BRV sieht viele offene Fragen zur kommenden RDKS-Pflicht
Auch wenn der 1. November allerorten als der Stichtag für die Einführung des EU-Reifenlabels bekannt ist, tritt an dem Tag noch eine andere für den Reifenmarkt bedeutsame Änderung in Kraft: Gemäß einer EU-Verordnung (EU-VO 661/209) müssen dann nämlich alle neu typengenehmigten Fahrzeuge der Klasse M1 – das sind Fahrzeuge zur Personenbeförderung mit höchstens acht Sitzplätzen außer dem Fahrersitz – in der Erstausrüstung mit einem Luftdruck-Kontrollsystem (RDKS) nach ECE-R 64 ausgestattet sein; zwei Jahre später dann müssen alle neuen Fahrzeuge der Klasse M1 ab Werk entsprechend ausgerüstet sein, also auch solche, die vor dem 1. November 2012 typengenehmigt wurden. „Im Zusammenhang mit den derzeitigen Berichterstattungen in den Medien, den diesbezüglichen Diskussionen in der Branche und auch der entsprechenden Aktivitäten der Anbieter solcher Systeme für den Ersatzmarkt“ halte es der Bundesverband Reifenhandel und Vulkaniseur-Handwerk (BRV) „für dringend geboten“, auf den aktuellen Stand der Dinge hinzuweisen, der mitunter „im Gegensatz zur landläufigen Meinung“ stehe.
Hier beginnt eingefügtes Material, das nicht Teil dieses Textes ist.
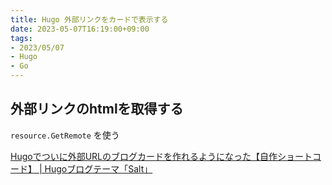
 ```yaml
---
title: Hugo 外部リンクをカードで表示する
date: 2023-05-07T16:19:00+09:00
tags:
- 2023/05/07
- Hugo
- Go
---
```


## 外部リンクのhtmlを取得する

`resource.GetRemote` を使う

[Hugoでついに外部URLのブログカードを作れるようになった【自作ショートコード】 | Hugoブログテーマ「Salt」](https://hugo-theme-salt.okdyy75.com/article/salt/blog-card/)
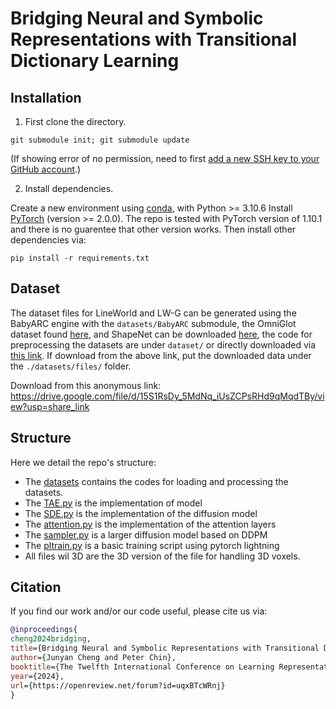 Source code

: # Bridging Neural and Symbolic Representations with Transitional Dictionary Learning

 

## Installation

1. First clone the directory. 

```code
git submodule init; git submodule update
```
(If showing error of no permission, need to first [add a new SSH key to your GitHub account](https://docs.github.com/en/authentication/connecting-to-github-with-ssh/adding-a-new-ssh-key-to-your-github-account).)

2. Install dependencies.

Create a new environment using [conda](https://docs.conda.io/en/latest/miniconda.html), with Python >= 3.10.6 Install [PyTorch](https://pytorch.org/) (version >= 2.0.0). The repo is tested with PyTorch version of 1.10.1 and there is no guarentee that other version works. Then install other dependencies via:
```code
pip install -r requirements.txt
```

## Dataset
The dataset files for LineWorld and LW-G can be generated using the BabyARC engine with the `datasets/BabyARC` submodule, the OmniGlot dataset found [here](https://github.com/brendenlake/omniglot), and ShapeNet can be downloaded [here](https://shapenet.org/download/shapenetcore), the code for preprocessing the datasets are under `dataset/` or directly downloaded via [this link](https://drive.google.com/file/d/15S1RsDy_5MdNq_iUsZCPsRHd9qMqdTBy/view?usp=share_link). If download from the above link, put the downloaded data under the `./datasets/files/` folder.


Download from this anonymous link: https://drive.google.com/file/d/15S1RsDy_5MdNq_iUsZCPsRHd9qMqdTBy/view?usp=share_link 


## Structure
Here we detail the repo's structure:
* The [datasets](https://github.com/TDL/datasets) contains the codes for loading and processing the datasets.
* The [TAE.py](https://github.com/TDL/TAE.py) is the implementation of model
* The [SDE.py](https://github.com/TDL/SDE.py) is the implementation of the diffusion model
* The [attention.py](https://github.com/TDL/attention.py) is the implementation of the attention layers
* The [sampler.py](https://github.com/TDL/sampler.py) is a larger diffusion model based on DDPM
* The [pltrain.py](https://github.com/TDL/pltrain.py) is a basic training script using pytorch lightning
* All files wil 3D are the 3D version of the file for handling 3D voxels.


## Citation
If you find our work and/or our code useful, please cite us via:

```bibtex
@inproceedings{
cheng2024bridging,
title={Bridging Neural and Symbolic Representations with Transitional Dictionary Learning},
author={Junyan Cheng and Peter Chin},
booktitle={The Twelfth International Conference on Learning Representations},
year={2024},
url={https://openreview.net/forum?id=uqxBTcWRnj}
}
```
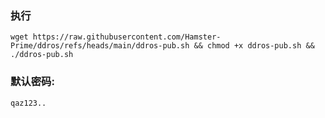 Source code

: ### 执行
```
wget https://raw.githubusercontent.com/Hamster-Prime/ddros/refs/heads/main/ddros-pub.sh && chmod +x ddros-pub.sh && ./ddros-pub.sh
```
### 默认密码:
```
qaz123..
```
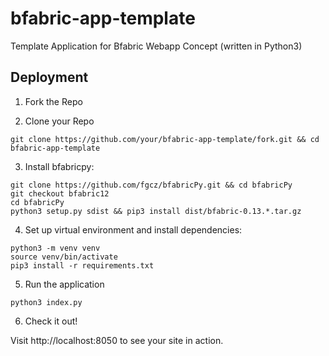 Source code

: # bfabric-app-template
Template Application for Bfabric Webapp Concept (written in Python3) 

## Deployment 

1) Fork the Repo 

2) Clone your Repo

``` 
git clone https://github.com/your/bfabric-app-template/fork.git && cd bfabric-app-template
```

3) Install bfabricpy: 

```
git clone https://github.com/fgcz/bfabricPy.git && cd bfabricPy
git checkout bfabric12 
cd bfabricPy
python3 setup.py sdist && pip3 install dist/bfabric-0.13.*.tar.gz
```

4) Set up virtual environment and install dependencies:
``` 
python3 -m venv venv
source venv/bin/activate
pip3 install -r requirements.txt
```

5) Run the application 

```
python3 index.py
```

6) Check it out! 

Visit http://localhost:8050 to see your site in action. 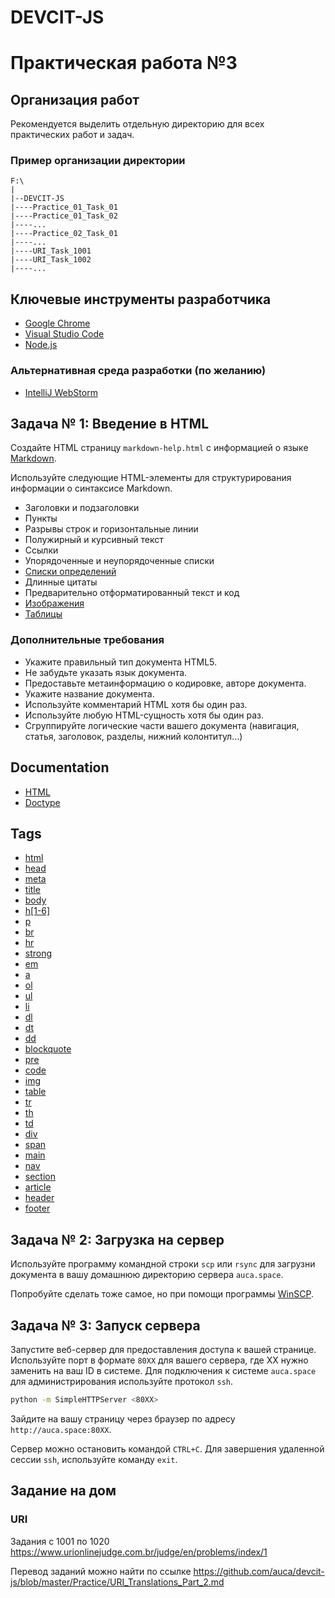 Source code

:# DEVCIT-JS
Практическая работа №3
======================

## Организация работ

Рекомендуется выделить отдельную директорию для всех практических работ и задач.

### Пример организации директории

```
F:\
|
|--DEVCIT-JS
|----Practice_01_Task_01
|----Practice_01_Task_02
|----...
|----Practice_02_Task_01
|----...
|----URI_Task_1001
|----URI_Task_1002
|----...
```

## Ключевые инструменты разработчика

* [Google Chrome](https://www.google.com/chrome)
* [Visual Studio Code](https://code.visualstudio.com)
* [Node.js](https://nodejs.org/en)

### Альтернативная среда разработки (по желанию)

* [IntelliJ WebStorm](https://www.jetbrains.com/webstorm)

## Задача № 1: Введение в HTML

Создайте HTML страницу `markdown-help.html` с информацией о языке [Markdown](https://daringfireball.net/projects/markdown/).

Используйте следующие HTML-элементы для структурирования информации о синтаксисе Markdown.

* Заголовки и подзаголовки
* Пункты
* Разрывы строк и горизонтальные линии
* Полужирный и курсивный текст
* Ссылки
* Упорядоченные и неупорядоченные списки
* [Списки определений](http://kramdown.gettalong.org/syntax.html#definition-lists)
* Длинные цитаты
* Предварительно отформатированный текст и код
* [Изображения](https://github.com/dcurtis/markdown-mark)
* [Таблицы](http://kramdown.gettalong.org/syntax.html#tables)

### Дополнительные требования

* Укажите правильный тип документа HTML5.
* Не забудьте указать язык документа.
* Предоставьте метаинформацию о кодировке, авторе документа.
* Укажите название документа.
* Используйте комментарий HTML хотя бы один раз.
* Используйте любую HTML-сущность хотя бы один раз.
* Сгруппируйте логические части вашего документа (навигация, статья, заголовок, разделы, нижний колонтитул…)

## Documentation

* [HTML](https://developer.mozilla.org/ru/docs/Glossary/HTML)
* [Doctype](https://developer.mozilla.org/ru/docs/Glossary/Doctype)

## Tags

* [html](https://developer.mozilla.org/ru/docs/Web/HTML/Element/html)
* [head](https://developer.mozilla.org/ru/docs/Web/HTML/Element/head)
* [meta](https://developer.mozilla.org/ru/docs/Web/HTML/Element/meta)
* [title](https://developer.mozilla.org/ru/docs/Web/HTML/Element/title)
* [body](https://developer.mozilla.org/ru/docs/Web/HTML/Element/body)
* [h\[1-6\]](https://developer.mozilla.org/ru/docs/Web/HTML/Element/Heading_Elements)
* [p](https://developer.mozilla.org/ru/docs/Web/HTML/Element/p)
* [br](https://developer.mozilla.org/ru/docs/Web/HTML/Element/br)
* [hr](https://developer.mozilla.org/ru/docs/Web/HTML/Element/hr)
* [strong](https://developer.mozilla.org/ru/docs/Web/HTML/Element/strong)
* [em](https://developer.mozilla.org/ru/docs/Web/HTML/Element/em)
* [a](https://developer.mozilla.org/ru/docs/Web/HTML/Element/a)
* [ol](https://developer.mozilla.org/ru/docs/Web/HTML/Element/ol)
* [ul](https://developer.mozilla.org/ru/docs/Web/HTML/Element/ul)
* [li](https://developer.mozilla.org/ru/docs/Web/HTML/Element/li)
* [dl](https://developer.mozilla.org/ru/docs/Web/HTML/Element/dl)
* [dt](https://developer.mozilla.org/ru/docs/Web/HTML/Element/dt)
* [dd](https://developer.mozilla.org/ru/docs/Web/HTML/Element/dd)
* [blockquote](https://developer.mozilla.org/ru/docs/Web/HTML/Element/blockquote)
* [pre](https://developer.mozilla.org/ru/docs/Web/HTML/Element/pre)
* [code](https://developer.mozilla.org/ru/docs/Web/HTML/Element/code)
* [img](https://developer.mozilla.org/ru/docs/Web/HTML/Element/img)
* [table](https://developer.mozilla.org/ru/docs/Web/HTML/Element/table)
* [tr](https://developer.mozilla.org/ru/docs/Web/HTML/Element/tr)
* [th](https://developer.mozilla.org/ru/docs/Web/HTML/Element/th)
* [td](https://developer.mozilla.org/ru/docs/Web/HTML/Element/td)
* [div](https://developer.mozilla.org/ru/docs/Web/HTML/Element/div)
* [span](https://developer.mozilla.org/ru/docs/Web/HTML/Element/span)
* [main](https://developer.mozilla.org/ru/docs/Web/HTML/Element/main)
* [nav](https://developer.mozilla.org/ru/docs/Web/HTML/Element/nav)
* [section](https://developer.mozilla.org/ru/docs/Web/HTML/Element/section)
* [article](https://developer.mozilla.org/ru/docs/Web/HTML/Element/article)
* [header](https://developer.mozilla.org/ru/docs/Web/HTML/Element/header)
* [footer](https://developer.mozilla.org/ru/docs/Web/HTML/Element/footer)

## Задача № 2: Загрузка на сервер

Используйте программу командной строки `scp` или `rsync` для загрузни документа в вашу домашнюю директорию сервера `auca.space`.

Попробуйте сделать тоже самое, но при помощи программы [WinSCP]( https://winscp.net/eng/downloads.php).

## Задача № 3: Запуск сервера

Запустите веб-сервер для предоставления доступа к вашей странице. Используйте порт в формате `80XX` для вашего сервера, где XX нужно заменить на ваш ID в системе. Для подключения к системе `auca.space` для администрирования используйте протокол `ssh`.

```bash
python -m SimpleHTTPServer <80XX>
```

Зайдите на вашу страницу через браузер по адресу `http://auca.space:80XX`.

Сервер можно остановить командой `CTRL+C`. Для завершения удаленной сессии `ssh`, используйте команду `exit`.

## Задание на дом

### URI

Задания с 1001 по 1020 <https://www.urionlinejudge.com.br/judge/en/problems/index/1>

Перевод заданий можно найти по ссылке <https://github.com/auca/devcit-js/blob/master/Practice/URI_Translations_Part_2.md>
Zunächst einmal gebe es für den Reifenhandel keinen Grund in Aktionismus zu verfallen. Da die neue EU-Verordnung im ersten Schritt eben ‚nur’ neu typengenehmigte Kraftfahrzeuge betrifft, sei nicht damit zu rechnen, dass diese Autos vor dem zweiten Halbjahr 2013 überhaupt auf den Markt kommen. Üblicherweise vergehen rund sechs bis neun Monate, bis ein bis ein neu typengenehmigtes Fahrzeug auch am Markt eingeführt wird. Es gebe demnach noch genügend Zeit für den Reifenhandel, sich entsprechend sachkundig zu machen, inwiefern die neue EU-Verordnung Auswirkung auf das eigene Geschäft haben wird.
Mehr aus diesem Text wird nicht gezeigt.